Arncliff erhob sich ebenfalls. „Also dann, für mich gibt es auch noch genug zu tun. Wir müssen wieder eine gerichtliche Untersuchung durchführen – als würde uns das helfen.“
Charles trat zu ihm und gab ihm die Hand. „Danke, dass Sie gekommen sind.“
Arncliff schüttelte ihm die Hand, verzog aber das Gesicht. „Ich hätte beinahe gesagt, es war mir ein Vergnügen, doch das ist wohl nicht ganz der richtige Ausdruck. Nun ja, ich wünsche Ihnen einen guten Tag.“
Nachdem er den Friedensrichter zur Tür gebracht hatte, kehrte Charles in die Bibliothek zurück und schenkte sich noch einen Brandy ein. Das war sicher ein Fehler. Alkohol war gewiss nicht das Richtige, um einen klaren Kopf zu bekommen. Dennoch spendete ihm der Brandy wenigstens etwas Trost, als er trübsinnig hinter seinem Schreibtisch saß. Vielleicht würde der Alkohol auch die unsägliche Wut, die in ihm tobte, dämpfen.
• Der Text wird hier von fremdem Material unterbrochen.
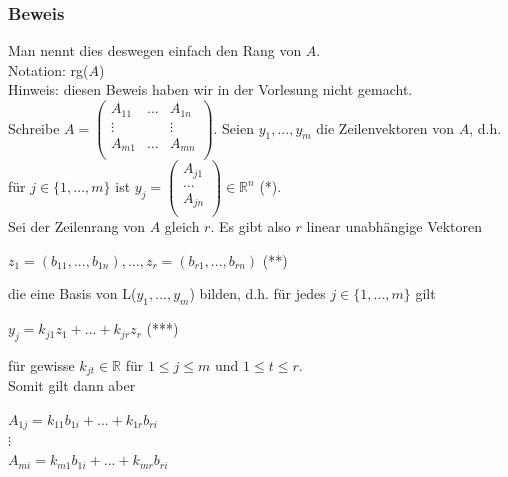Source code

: \documentclass{article}
\begin{document}
\subsubsection*{Beweis}
Man nennt dies deswegen einfach den Rang von $A$. \\
Notation: rg($A$) \\
Hinweis: diesen Beweis haben wir in der Vorlesung nicht gemacht. \\
Schreibe $A = \begin{pmatrix}
    A_{11} & ... & A_{1n} \\
    \vdots &  & \vdots \\
    A_{m1} & ... & A_{mn} \\
\end{pmatrix}$. Seien $y_1,...,y_m$ die Zeilenvektoren von $A$, d.h. für $j \in \{1,...,m\}$ ist $y_j = \begin{pmatrix}
    A_{j1} \\
    ... \\
    A_{jn} \\
\end{pmatrix} \in \mathbb{R}^n$ (*). \\
Sei der Zeilenrang von $A$ gleich $r$. Es gibt also $r$ linear unabhängige Vektoren \\
\begin{center}
    $z_1 = (b_{11},...,b_{1n}), ..., z_r = (b_{r1},...,b_{rn})$ (**) \\
\end{center}
die eine Basis von L($y_1,...,y_m$) bilden, d.h. für jedes $j \in \{1,...,m\}$ gilt \\
\begin{center}
    $y_j = k_{j1} z_1 + ... + k_{jr} z_r$ (***) \\
\end{center}
für gewisse $k_{jt} \in \mathbb{R}$ für $1 \leq j \leq m$ und $1 \leq t \leq r$. \\
Somit gilt dann aber \\
\begin{center}
    $A_{1j} = k_{11} b_{1i} + ... + k_{1r} b_{ri}$ \\
    $\vdots$ \\
    $A_{mi} = k_{m1} b_{1i} + ... + k_{mr} b_{ri}$ \\
\end{center}
\end{document}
Frauen. Immer waren es Frauen. Gutherzige Frauen! Sanfte Wesen, hilflos einem an Kraft weit überlegenen Mann ausgeliefert. Wehrlose Geschöpfe, die es verdient hatten, umsorgt und in Ehren gehalten zu werden. Welche feige Bestie wütete da unter Charles’ Leuten und tat den Frauen, die ein Recht auf seinen Schutz hatten, Gewalt an? Welche Ausgeburt der Hölle wagte es, diese Körper zu schänden, in denen nach Gottes Willen neues Leben heranwachsen sollte? Charles lehnte sich zurück und schloss die Augen.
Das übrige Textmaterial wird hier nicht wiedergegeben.